Mobile Telecommunications—Key Management, Security, and Design

GSM, UMTS, and LTE key management

Key management in GSM and UMTS is fairly straightforward, and only slightly more complex in LTE.

Key management system

GSM, UMTS, and LTE have an entirely symmetric key management system facilitated by the fact that a mobile operator is completely in control of all keying material relating to their users. For GSM and UMTS, we can think of the underlying key management system as a very simple key hierarchy with the user keys $K_i$ acting as individual user master keys and the encryption keys $K_C$ and MAC keys $K_I$ acting as data (session) keys.

Key generation

The user keys $K_i$ are generated, normally by the SIM manufacturer (on behalf of the mobile operator), using a technique of their choice. The keys $K_C$ and $K_I$ are derived from the user key $K_i$ using the mobile operator’s chosen cryptographic algorithm. In LTE, additional keys are derived from $K_C$ and $K_I$ using the key derivation function.

Key establishment

The establishment of the user key $K_i$ is under the control of the SIM manufacturer (on behalf of the mobile operator), who installs $K_i$ on the SIM card before it is issued to the user. The significant key management advantage exploited here is that a mobile service has no utility until a customer obtains a physical object from the mobile operator (in this case, a SIM card).
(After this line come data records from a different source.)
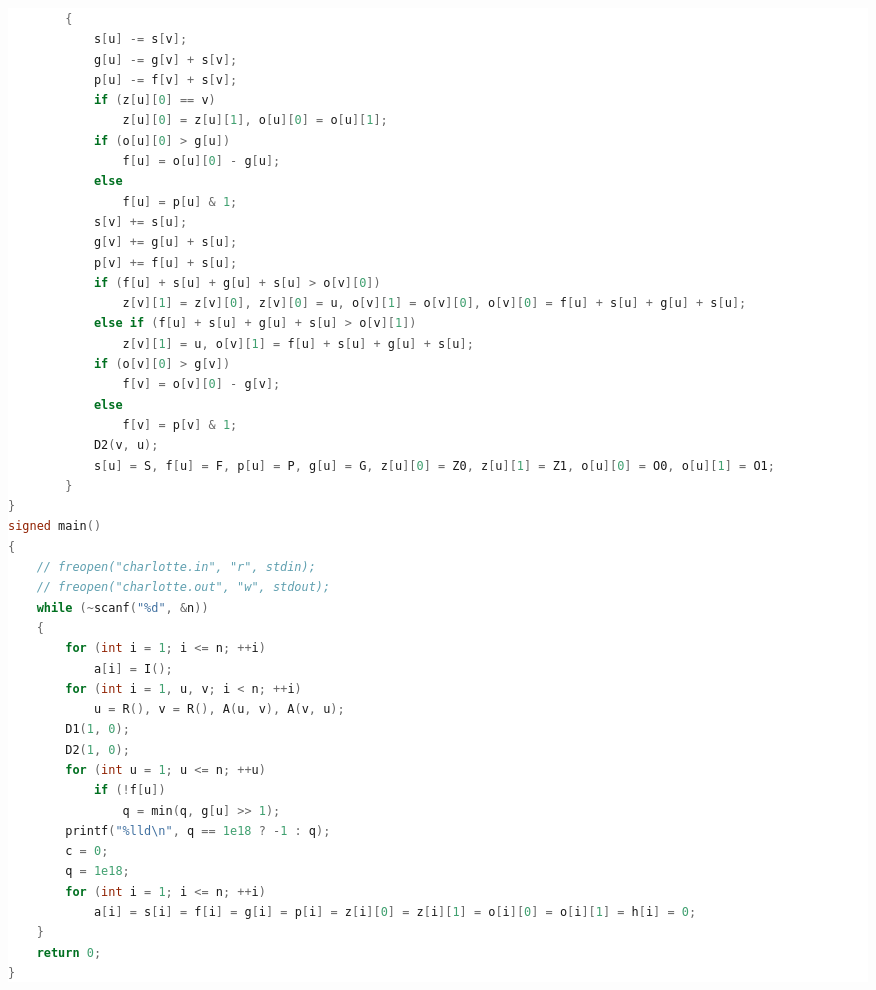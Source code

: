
 ```cpp
        {
            s[u] -= s[v];
            g[u] -= g[v] + s[v];
            p[u] -= f[v] + s[v];
            if (z[u][0] == v)
                z[u][0] = z[u][1], o[u][0] = o[u][1];
            if (o[u][0] > g[u])
                f[u] = o[u][0] - g[u];
            else
                f[u] = p[u] & 1;
            s[v] += s[u];
            g[v] += g[u] + s[u];
            p[v] += f[u] + s[u];
            if (f[u] + s[u] + g[u] + s[u] > o[v][0])
                z[v][1] = z[v][0], z[v][0] = u, o[v][1] = o[v][0], o[v][0] = f[u] + s[u] + g[u] + s[u];
            else if (f[u] + s[u] + g[u] + s[u] > o[v][1])
                z[v][1] = u, o[v][1] = f[u] + s[u] + g[u] + s[u];
            if (o[v][0] > g[v])
                f[v] = o[v][0] - g[v];
            else
                f[v] = p[v] & 1;
            D2(v, u);
            s[u] = S, f[u] = F, p[u] = P, g[u] = G, z[u][0] = Z0, z[u][1] = Z1, o[u][0] = O0, o[u][1] = O1;
        }
}
signed main()
{
    // freopen("charlotte.in", "r", stdin);
    // freopen("charlotte.out", "w", stdout);
    while (~scanf("%d", &n))
    {
        for (int i = 1; i <= n; ++i)
            a[i] = I();
        for (int i = 1, u, v; i < n; ++i)
            u = R(), v = R(), A(u, v), A(v, u);
        D1(1, 0);
        D2(1, 0);
        for (int u = 1; u <= n; ++u)
            if (!f[u])
                q = min(q, g[u] >> 1);
        printf("%lld\n", q == 1e18 ? -1 : q);
        c = 0;
        q = 1e18;
        for (int i = 1; i <= n; ++i)
            a[i] = s[i] = f[i] = g[i] = p[i] = z[i][0] = z[i][1] = o[i][0] = o[i][1] = h[i] = 0;
    }
    return 0;
}
```


[problemUrl]: https://atcoder.jp/contests/agc034/tasks/agc034_e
Hence, the key establishment can be tied to this process. All subsequent keys are established during the AKE protocol used for entity authentication. It is very important that the SIM manufacturer transfers all the keys $K_i$ to the mobile operator using highly secure means, perhaps in the form of an encrypted database.

Key storage

Outside of the mobile operator’s authentication center, the critical user keys $K_i$ are only stored in the hardware of the user’s SIM card, which offers a reasonable degree of tamper resistance. In GSM-only the encryption key $K_C$, and in UMTS additionally the MAC key $K_I$, exist outside the SIM card and the authentication center. These are session keys that can be discarded after use.

In LTE, $K_C$ and $K_I$ do not leave the SIM card. The local master key $K_L$ derived from them is never exposed through direct use to protect communications. Instead, it is used to derive session keys. Both these and $K_L$ are short-lived and discarded after use.

Key usage

Both GSM and UMTS enforce a degree of key separation by ensuring that the long-term user key $K_i$ is only ever indirectly exposed to an attacker through its use to compute the short responses to the mobile operator’s challenges. The keys $K_C$, and in UMTS additionally $K_I$, most exposed to an attacker are derived keys that are not used more than once.

In LTE, key separation is rigorously enforced by establishing a range of different keys, each of which has its key usage encoded into it through the derivation process. Should it be necessary, key change of the critical key $K_i$ in GSM, UMTS, and LTE can be relatively easily enabled by issuing a new SIM card. In LTE, there is also the possibility of renewing sessions keys via the local master key without going back to the home mobile operator.

Security issues

GSM broke new ground for the mass use of cryptography. It provided, and to some extent still provides, good security for a rapidly expanding mobile phone network. GSM was, by and large, well designed, and the basic security architecture of GSM is preserved in UMTS and LTE, which both build on and extend the security offered by GSM.

However, it is worth remembering that GSM, UMTS, and LTE were deliberately designed to not provide end-to-end security. The design goal of being ‘as secure as the PSTN’ means that, just as for a conventional telephone call, a mobile telephone call can still be intercepted after being switched into the conventional PSTN infrastructure.

Design considerations

The main design considerations regarding GSM, UMTS, and LTE are as follows:

• Use of symmetric cryptography: The closed nature of the application environment lends itself to the adoption of a fully symmetric solution. The properties of stream ciphers are highly suited to mobile telecommunications.

• Adaptation to evolving constraints: GSM was designed under several constraints, including cryptographic export restrictions and the apparent lack of a need for mobile operator authentication. As the environment determining these constraints evolved, the redesigned security mechanisms of UMTS took these into account.

  In turn, LTE extended the security protection offered, partly in response to new attack scenarios. Looking forward, LTE has been designed to accommodate the potential future need to strengthen the security it currently offers.

• Shift from proprietary to publicly known algorithms: Mobile telecommunications provide a plausible environment for the adoption of proprietary cryptographic algorithms. However, subsequent weaknesses in some of the original GSM algorithms have influenced publicly known algorithms in UMTS and LTE.

• Flexibility, but only when appropriate: Just as we saw for WLAN security, GSM, UMTS, and LTE only prescribe the use of particular cryptographic algorithms when this is essential, leaving a degree of flexibility for mobile operators to choose the parts of the cryptographic infrastructure that do not need to be standard across the wider network. That said, in both UMTS and LTE, mobile operators are strongly encouraged to adopt central recommendations.